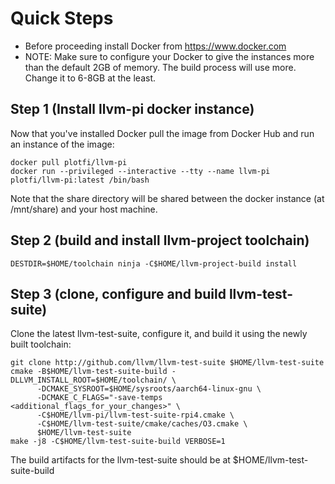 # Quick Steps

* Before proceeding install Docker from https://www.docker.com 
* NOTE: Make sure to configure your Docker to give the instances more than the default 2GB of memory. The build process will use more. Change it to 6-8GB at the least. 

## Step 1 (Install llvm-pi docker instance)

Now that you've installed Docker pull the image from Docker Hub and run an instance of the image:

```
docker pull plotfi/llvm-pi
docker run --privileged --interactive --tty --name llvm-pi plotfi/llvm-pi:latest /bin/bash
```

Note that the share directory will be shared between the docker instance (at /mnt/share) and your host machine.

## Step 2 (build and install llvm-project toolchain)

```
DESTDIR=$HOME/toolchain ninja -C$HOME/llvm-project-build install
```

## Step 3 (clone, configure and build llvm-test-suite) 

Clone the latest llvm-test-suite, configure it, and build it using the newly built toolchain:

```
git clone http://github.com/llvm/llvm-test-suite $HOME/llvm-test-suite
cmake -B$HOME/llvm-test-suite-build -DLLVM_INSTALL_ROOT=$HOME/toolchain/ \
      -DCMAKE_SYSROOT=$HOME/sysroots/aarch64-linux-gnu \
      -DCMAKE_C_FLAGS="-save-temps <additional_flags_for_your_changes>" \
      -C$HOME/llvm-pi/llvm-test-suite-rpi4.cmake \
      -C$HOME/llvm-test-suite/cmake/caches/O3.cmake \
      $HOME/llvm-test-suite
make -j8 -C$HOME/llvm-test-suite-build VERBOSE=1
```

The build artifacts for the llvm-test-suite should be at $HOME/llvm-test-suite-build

++++

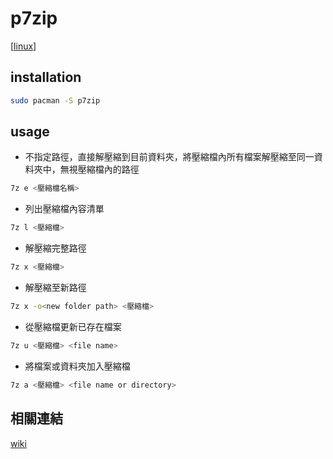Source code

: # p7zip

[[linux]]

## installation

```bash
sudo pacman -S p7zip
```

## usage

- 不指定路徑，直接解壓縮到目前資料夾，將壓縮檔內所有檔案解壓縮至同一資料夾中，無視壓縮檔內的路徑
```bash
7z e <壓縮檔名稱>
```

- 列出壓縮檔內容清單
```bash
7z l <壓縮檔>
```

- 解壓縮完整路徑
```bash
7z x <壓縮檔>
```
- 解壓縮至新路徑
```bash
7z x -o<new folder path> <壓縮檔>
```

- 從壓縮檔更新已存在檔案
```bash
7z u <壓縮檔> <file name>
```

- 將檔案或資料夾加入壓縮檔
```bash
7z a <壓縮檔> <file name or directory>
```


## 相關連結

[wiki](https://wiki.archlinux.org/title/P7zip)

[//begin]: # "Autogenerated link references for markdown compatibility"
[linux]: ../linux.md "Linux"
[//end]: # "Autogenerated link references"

++++

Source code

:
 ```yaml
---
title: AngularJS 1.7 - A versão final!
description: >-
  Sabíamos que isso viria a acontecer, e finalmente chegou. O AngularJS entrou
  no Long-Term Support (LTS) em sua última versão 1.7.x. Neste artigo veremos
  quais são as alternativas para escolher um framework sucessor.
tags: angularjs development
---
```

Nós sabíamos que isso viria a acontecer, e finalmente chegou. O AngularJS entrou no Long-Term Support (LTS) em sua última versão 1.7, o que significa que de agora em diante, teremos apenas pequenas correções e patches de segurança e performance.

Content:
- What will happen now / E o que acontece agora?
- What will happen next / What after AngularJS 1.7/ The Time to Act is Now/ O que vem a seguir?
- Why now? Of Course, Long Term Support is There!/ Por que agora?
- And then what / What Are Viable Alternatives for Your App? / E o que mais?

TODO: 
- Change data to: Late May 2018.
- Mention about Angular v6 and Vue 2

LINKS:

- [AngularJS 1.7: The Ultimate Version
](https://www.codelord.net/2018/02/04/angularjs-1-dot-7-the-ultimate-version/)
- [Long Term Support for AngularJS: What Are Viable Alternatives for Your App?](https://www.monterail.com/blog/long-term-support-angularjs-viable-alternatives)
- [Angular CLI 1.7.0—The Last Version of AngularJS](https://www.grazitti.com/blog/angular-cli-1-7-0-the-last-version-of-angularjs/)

++++

Only lines with the word "latest" are wanted, so copy each one from the records.

TASK RESULT:
docker run --privileged --interactive --tty --name llvm-pi plotfi/llvm-pi:latest /bin/bash
Clone the latest llvm-test-suite, configure it, and build it using the newly built toolchain:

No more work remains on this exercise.